Skip to main content

New Linux malware spotted

A new backdoor for Linux has been spotted by security researchers, one which can download malicious files to an infected system, log keystrokes and take screenshots.

Researchers from security firm Doctor Web said they had spotted a new multipurpose Trojan designed to infect Linux machines, which they called Linux.BackDoor.Xunpes.1.

The Xunpes 1 consists of a dropper and the backdoor. The dropper is made with Lazarus, a free cross-platform IDE for the Free Pascal compiler. Once run, it displays the window pictured in the image above, and contains the backdoor – the second part of the Trojan.

The second part then installs itself and opens up a connection so that the attackers have access to the infected machine.

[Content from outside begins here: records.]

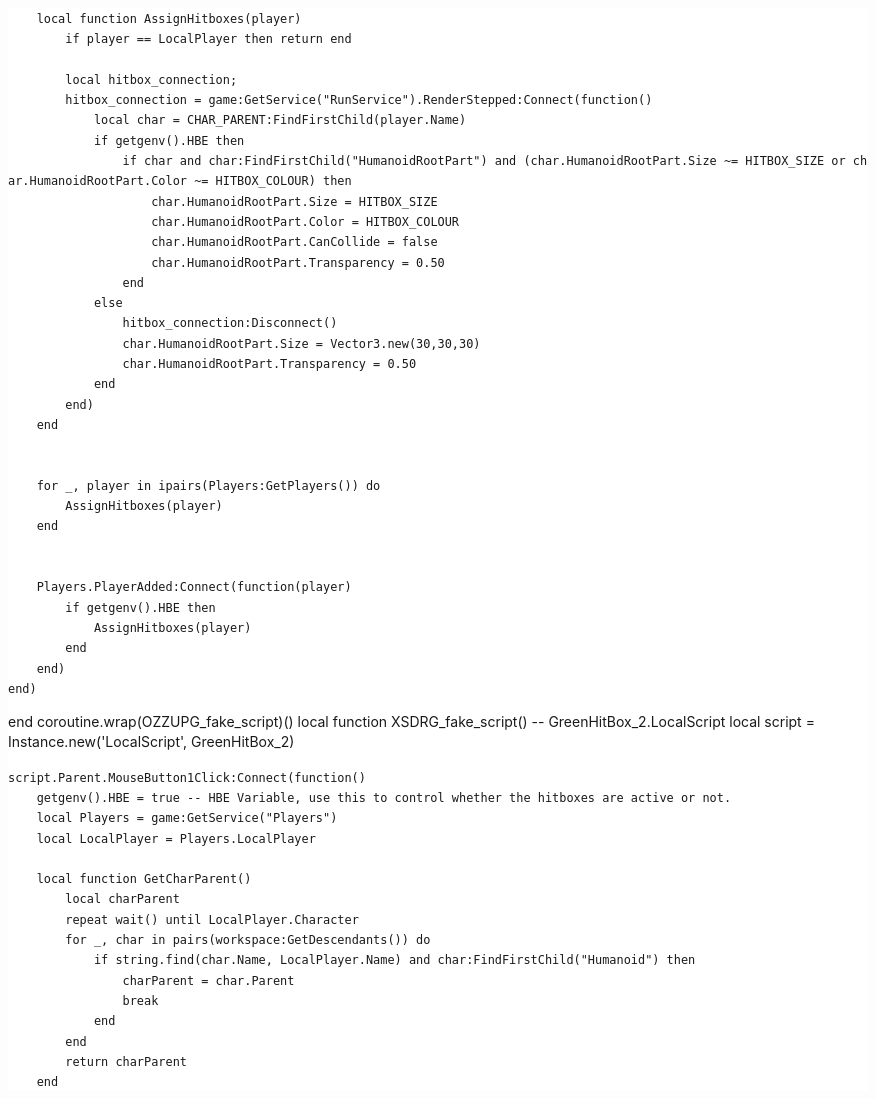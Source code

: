 		local function AssignHitboxes(player)
			if player == LocalPlayer then return end
	
			local hitbox_connection;
			hitbox_connection = game:GetService("RunService").RenderStepped:Connect(function()
				local char = CHAR_PARENT:FindFirstChild(player.Name)
				if getgenv().HBE then
					if char and char:FindFirstChild("HumanoidRootPart") and (char.HumanoidRootPart.Size ~= HITBOX_SIZE or char.HumanoidRootPart.Color ~= HITBOX_COLOUR) then
						char.HumanoidRootPart.Size = HITBOX_SIZE
						char.HumanoidRootPart.Color = HITBOX_COLOUR
						char.HumanoidRootPart.CanCollide = false
						char.HumanoidRootPart.Transparency = 0.50
					end
				else
					hitbox_connection:Disconnect()
					char.HumanoidRootPart.Size = Vector3.new(30,30,30)
					char.HumanoidRootPart.Transparency = 0.50
				end
			end)
		end
	
	
		for _, player in ipairs(Players:GetPlayers()) do
			AssignHitboxes(player)
		end
	
	
		Players.PlayerAdded:Connect(function(player)
			if getgenv().HBE then
				AssignHitboxes(player)
			end
		end)
	end)
end
coroutine.wrap(OZZUPG_fake_script)()
local function XSDRG_fake_script() -- GreenHitBox_2.LocalScript 
	local script = Instance.new('LocalScript', GreenHitBox_2)

	script.Parent.MouseButton1Click:Connect(function()
		getgenv().HBE = true -- HBE Variable, use this to control whether the hitboxes are active or not.
		local Players = game:GetService("Players")
		local LocalPlayer = Players.LocalPlayer
	
		local function GetCharParent()
			local charParent
			repeat wait() until LocalPlayer.Character
			for _, char in pairs(workspace:GetDescendants()) do
				if string.find(char.Name, LocalPlayer.Name) and char:FindFirstChild("Humanoid") then
					charParent = char.Parent
					break
				end
			end
			return charParent
		end
	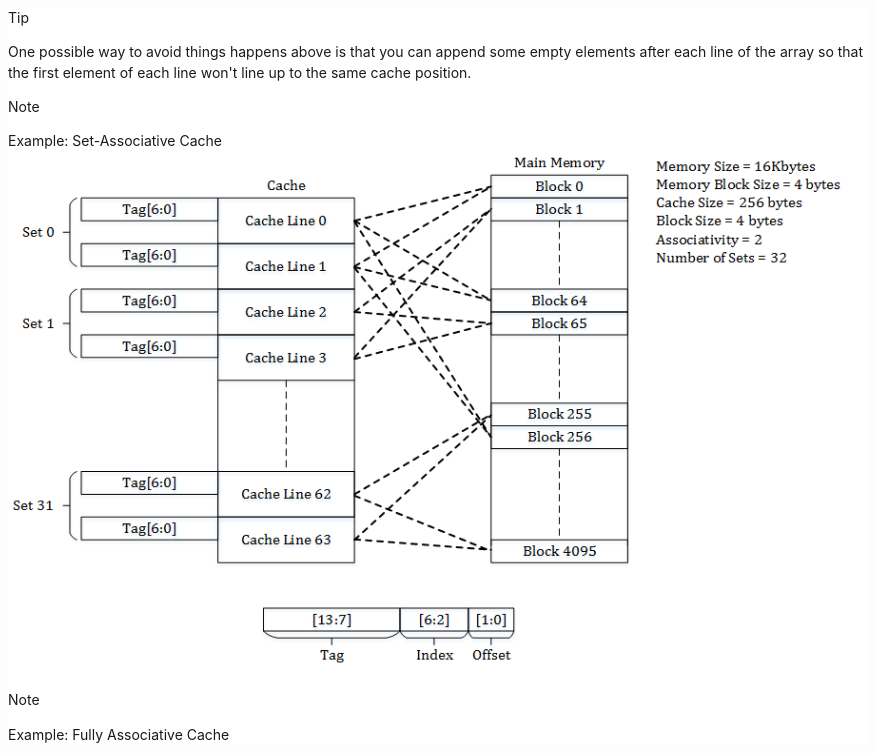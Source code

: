 > [!TIP]
> One possible way to avoid things happens above is that you can append some empty elements after each line of the array so that the first element of each line won't line up to the same cache position.

> [!NOTE]
> Example: Set-Associative Cache
> ![Pasted image 20240903120239](./imgs/Pasted%20image%2020240903120239.png)

> [!NOTE]
> Example: Fully Associative Cache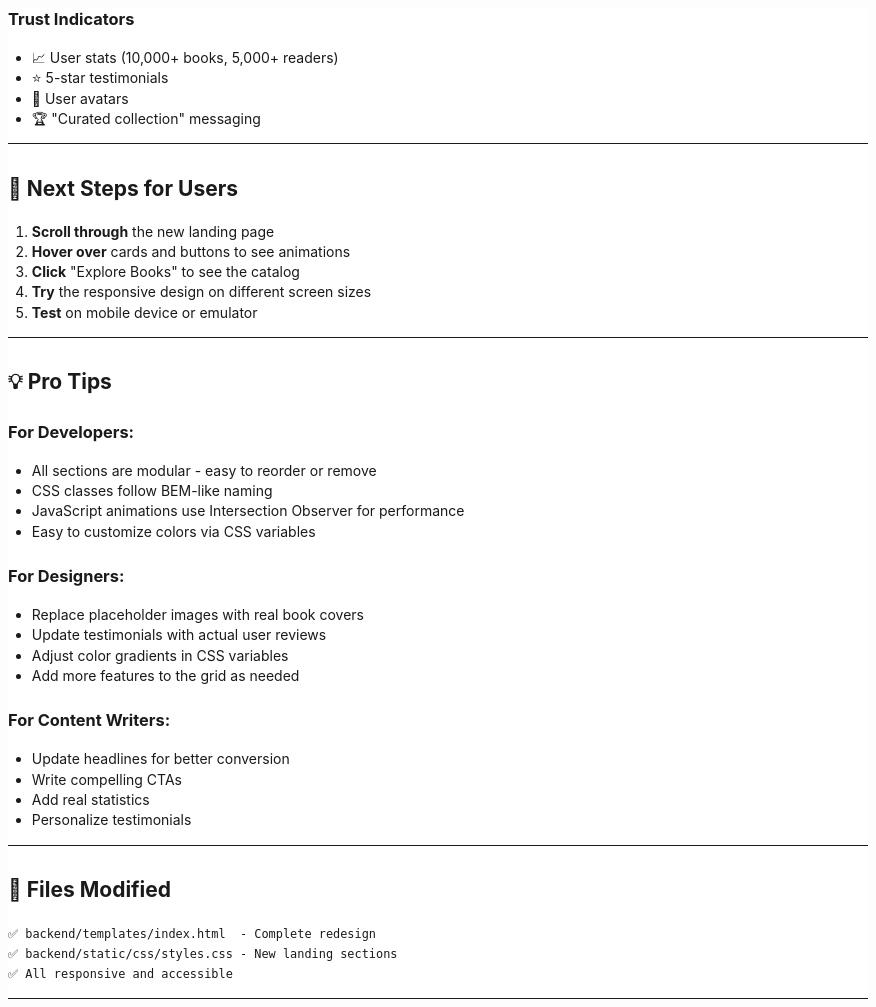 ### Trust Indicators
- 📈 User stats (10,000+ books, 5,000+ readers)
- ⭐ 5-star testimonials
- 👥 User avatars
- 🏆 "Curated collection" messaging

---

## 🚀 Next Steps for Users

1. **Scroll through** the new landing page
2. **Hover over** cards and buttons to see animations
3. **Click** "Explore Books" to see the catalog
4. **Try** the responsive design on different screen sizes
5. **Test** on mobile device or emulator

---

## 💡 Pro Tips

### For Developers:
- All sections are modular - easy to reorder or remove
- CSS classes follow BEM-like naming
- JavaScript animations use Intersection Observer for performance
- Easy to customize colors via CSS variables

### For Designers:
- Replace placeholder images with real book covers
- Update testimonials with actual user reviews
- Adjust color gradients in CSS variables
- Add more features to the grid as needed

### For Content Writers:
- Update headlines for better conversion
- Write compelling CTAs
- Add real statistics
- Personalize testimonials

---

## 📁 Files Modified

```
✅ backend/templates/index.html  - Complete redesign
✅ backend/static/css/styles.css - New landing sections
✅ All responsive and accessible
```

---
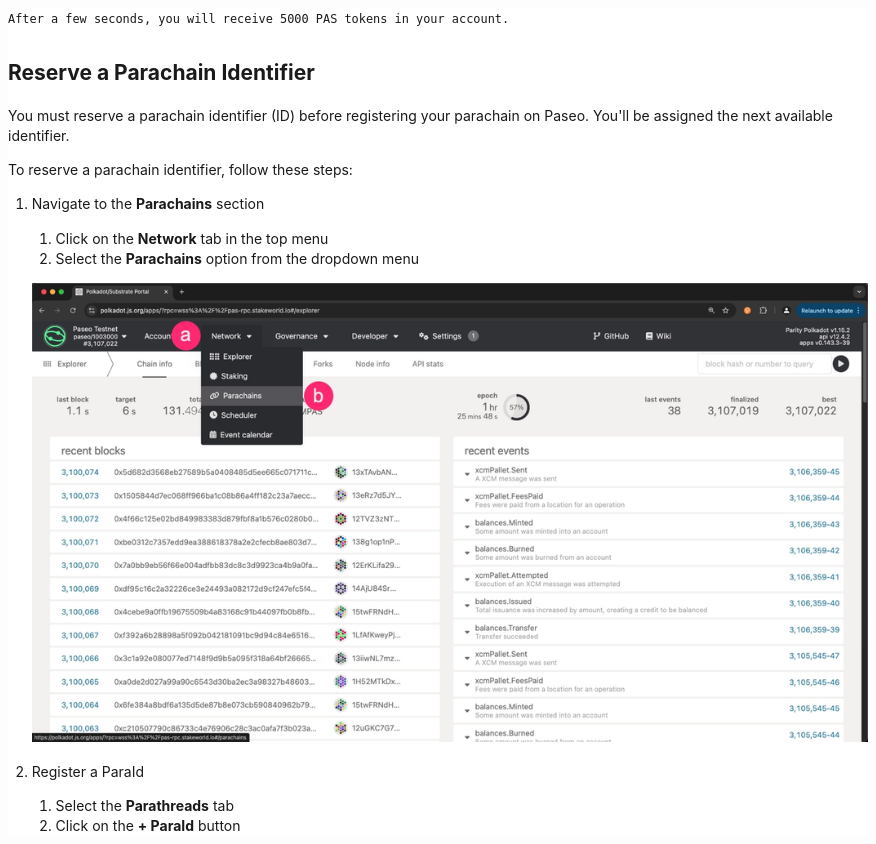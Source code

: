     After a few seconds, you will receive 5000 PAS tokens in your account.

## Reserve a Parachain Identifier

You must reserve a parachain identifier (ID) before registering your parachain on Paseo. You'll be assigned the next available identifier.

To reserve a parachain identifier, follow these steps:

1. Navigate to the **Parachains** section
    1. Click on the **Network** tab in the top menu
    2. Select the **Parachains** option from the dropdown menu

    ![](/images/tutorials/polkadot-sdk/parachains/zero-to-hero/deploy-to-testnet/deploy-to-testnet-5.webp)

2. Register a ParaId
    1. Select the **Parathreads** tab
    2. Click on the **+ ParaId** button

According to security researchers, this program can do a lot of things:

“In total, Linux.BackDoor.Xunpes.1 is capable to execute more than 40 commands,” the researchers say in a report.

“Among them are keylogging—recording of keystrokes on an infected device—and downloading and running of a file, whose path and arguments are received from the server, which terminates the work of the backdoor. Besides, it can also send file names in a specified directory and upload selected files to the server. In addition to this, the Trojan creates, removes and renames files and folders, takes screenshots, executes the bash commands; and the list is far from being exhaustive.”

The researchers have said the backdoor has been added to their database, so if you’re using Dr.Web antivirus, you should update the program to get the latest virus signatures and stay safe.